The beginnings of what has developed into the Human Factors industry date back to World War II when the usability and human interface of a whole variety of products and systems came into sharp focus.
This prompted widespread studies into a number of different areas, including systems performance, working environments / workspace arrangement, the efficiency and speed of interpretation of key signals & information, the responses they were designed to generate, etc. Also examined was the whole question of the skills required for proper management of all machinery, systems and processes.
Research in these areas ensued, with particular emphasis on human operations. As it was still wartime, some actions were not possible, such as significant modifications of equipment. However, there was an immediate opportunity for improvements in performance and safety.
In the later years of the war, attention was focused on operations analysis, operator selection, training, and the environment associated with signal detection and recognition, communication, and vehicle control. At the same time, away from the front line, human factors work in industry was focused on efficiency, task analysis, and time-and-motion studies.

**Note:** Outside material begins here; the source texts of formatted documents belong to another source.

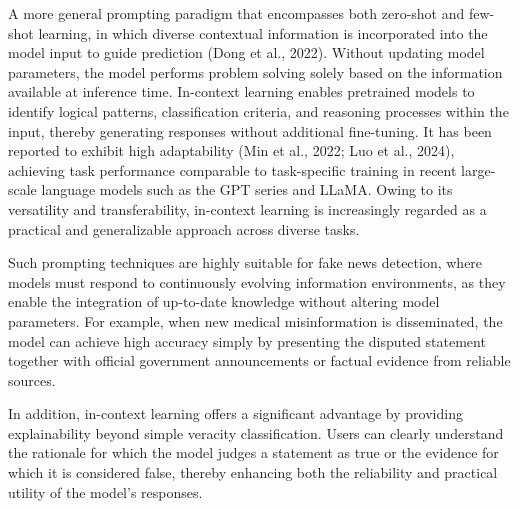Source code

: \documentclass[a4paper,fleqn]{cas-sc}
\begin{document}
\begin{itemize}
{    A more general prompting paradigm that encompasses both zero-shot and few-shot learning, in which diverse contextual information is incorporated into the model input to guide prediction (Dong et al., 2022). Without updating model parameters, the model performs problem solving solely based on the information available at inference time. In-context learning enables pretrained models to identify logical patterns, classification criteria, and reasoning processes within the input, thereby generating responses without additional fine-tuning. It has been reported to exhibit high adaptability (Min et al., 2022; Luo et al., 2024), achieving task performance comparable to task-specific training in recent large-scale language models such as the GPT series and LLaMA. Owing to its versatility and transferability, in-context learning is increasingly regarded as a practical and generalizable approach across diverse tasks.}
\end{itemize}

Such prompting techniques are highly suitable for fake news detection, where models must respond to continuously evolving information environments, as they enable the integration of up-to-date knowledge without altering model parameters. For example, when new medical misinformation is disseminated, the model can achieve high accuracy simply by presenting the disputed statement together with official government announcements or factual evidence from reliable sources.

In addition, in-context learning offers a significant advantage by providing explainability beyond simple veracity classification. Users can clearly understand the rationale for which the model judges a statement as true or the evidence for which it is considered false, thereby enhancing both the reliability and practical utility of the model's responses.
\end{document}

When the war was over, human factors work continued and was broadened to embrace the design of products and systems more completely. As the industry developed, it became commonplace for governments to include human factors requirements in procurement contracts they took out with suppliers of key products and services – particularly the supply of military hardware.
This led to a need for human factors specialists by industry and gradually resulted in their involvement in non military systems and equipment. Since the early years after the war, human factors has further expanded its remit to include transportation, architecture, environmental design, consumer products, electronics / computers, energy systems, medical devices, manufacturing, office automation, organizational design and management, aging, farming, health, sports and recreation, oil field operations, mining, forensics, education, and speech synthesis. In the same period, human factors undergraduate and graduate study programmes have been organized in universities and colleges in the UK, the United States and many other countries and a wide range of human factors employment opportunities have been created in industry, business, service, government and education.